Re: defining the semantics of lists from Patrick J Hayes on 2020-05-15 (semantic-web@w3.org from May 2020)

From: Patrick J Hayes <phayes@ihmc.us>
Date: Thu, 14 May 2020 23:07:01 -0500
To: thomas lörtsch <tl@rat.io>
CC: Semantic Web <semantic-web@w3.org>
Message-ID: <377FF0B6-81F6-44A3-9E54-2EC5AE6E2961@ihmc.us>
Hi Thomas

Let me explain why the semantics of the RDF containers is the way it is. Several members of the RDF WG were surprised by this, but it kind of follows inevitably from other, more basic, design decisions of RDF. 

First, RDF is NOT designed to be a datastructure language: it is a descriptive language. It describes things. The semantics is entirely set up with this basic design decision in mind. And second, it describes things under an open-world assumption. That point (open-world vs. closed-world) was always controversial, but it was thrashed out very early in the design process and became a fundamental design choice, on the grounds that a Web-based description language can never assume that all the relevant data is known about some topic. So this means that given any piece of RDF, you can cut out some piece of it, or adjoin some more RDF to it, without anything breaking. 
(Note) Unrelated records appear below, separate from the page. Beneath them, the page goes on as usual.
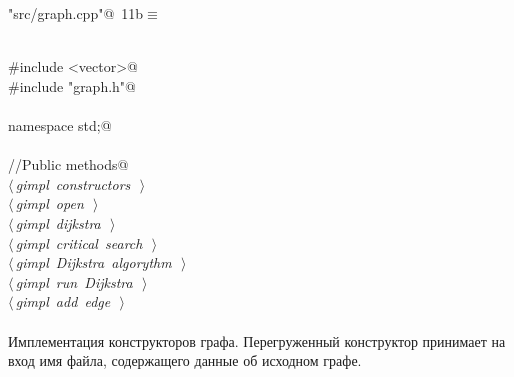 \documentclass[12pt]{article}
\begin{document}
\begin{flushleft} \small\label{scrap21}\raggedright\small
{} \verb@"src/graph.cpp"@\nobreak\ {\footnotesize {11b}}$\equiv$
\vspace{-1ex}
\begin{list}{}{} \item
\mbox{}\verb@@\\
\mbox{}\verb@#include <vector>@\\
\mbox{}\verb@#include "graph.h"@\\
\mbox{}\verb@@\\
\mbox{}\verb@using namespace std;@\\
\mbox{}\verb@@\\
\mbox{}\verb@//Public methods@\\
\mbox{}\verb@@\hbox{$\langle\,${\itshape gimpl constructors}\nobreak\ {\footnotesize {}}$\,\rangle$}\verb@@\\
\mbox{}\verb@@\hbox{$\langle\,${\itshape gimpl open}\nobreak\ {\footnotesize {}}$\,\rangle$}\verb@@\\
\mbox{}\verb@@\hbox{$\langle\,${\itshape gimpl dijkstra}\nobreak\ {\footnotesize {}}$\,\rangle$}\verb@@\\
\mbox{}\verb@@\hbox{$\langle\,${\itshape gimpl critical search}\nobreak\ {\footnotesize {}}$\,\rangle$}\verb@@\\
\mbox{}\verb@@\hbox{$\langle\,${\itshape gimpl Dijkstra algorythm}\nobreak\ {\footnotesize {}}$\,\rangle$}\verb@@\\
\mbox{}\verb@@\hbox{$\langle\,${\itshape gimpl run Dijkstra}\nobreak\ {\footnotesize {}}$\,\rangle$}\verb@@\\
\mbox{}\verb@@\hbox{$\langle\,${\itshape gimpl add edge}\nobreak\ {\footnotesize {}}$\,\rangle$}\verb@@\\
\mbox{}\verb@@{\NWsep}
\end{list}
\vspace{-1.5ex}
\footnotesize
\begin{list}{}{\setlength{\itemsep}{-\parsep}\setlength{\itemindent}{-\leftmargin}}

\item{}
\end{list}
\vspace{4ex}
\end{flushleft}
\paragraph{}
Имплементация конструкторов графа. Перегруженный конструктор принимает на вход имя файла, содержащего
данные об исходном графе.
\end{document}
So now, how could rdfx:ClosedSeq work? Presumably it would come along with a bunch of assertions about the first, second, third etc. elements of the seq, and maybe a way of saying that the one of them is the last item, so we might need rdfx:LastItemIn. Suppose however that we simply don’t have a triple that specifies the second element. Is this an error? Or just an incomplete description? If the latter, what if we omit the LastItemIn triple; then we don't know how long this seq is. Is that also an incomplete description (as the open-world assumption requires) or is it an error? What happens if we are told that A is the second item and also that B is the second item? Is that an error, or can we conclude that owl:sameAs A B ?  If we take the open-world choice in these cases then this is hardly distinguishable from that we have already. But if we say that incomplete or ‘excessive’ information is an error then we don’t really have an RDF graph, since the extra constraints amount to a fundamental change to the idea of graph syntax. A ‘legal’ RDF graph now is not just a set of triples: it has global constraints on what must be present or what is allowed to be present. This is of course possible, but it would change RDF fundamentally. 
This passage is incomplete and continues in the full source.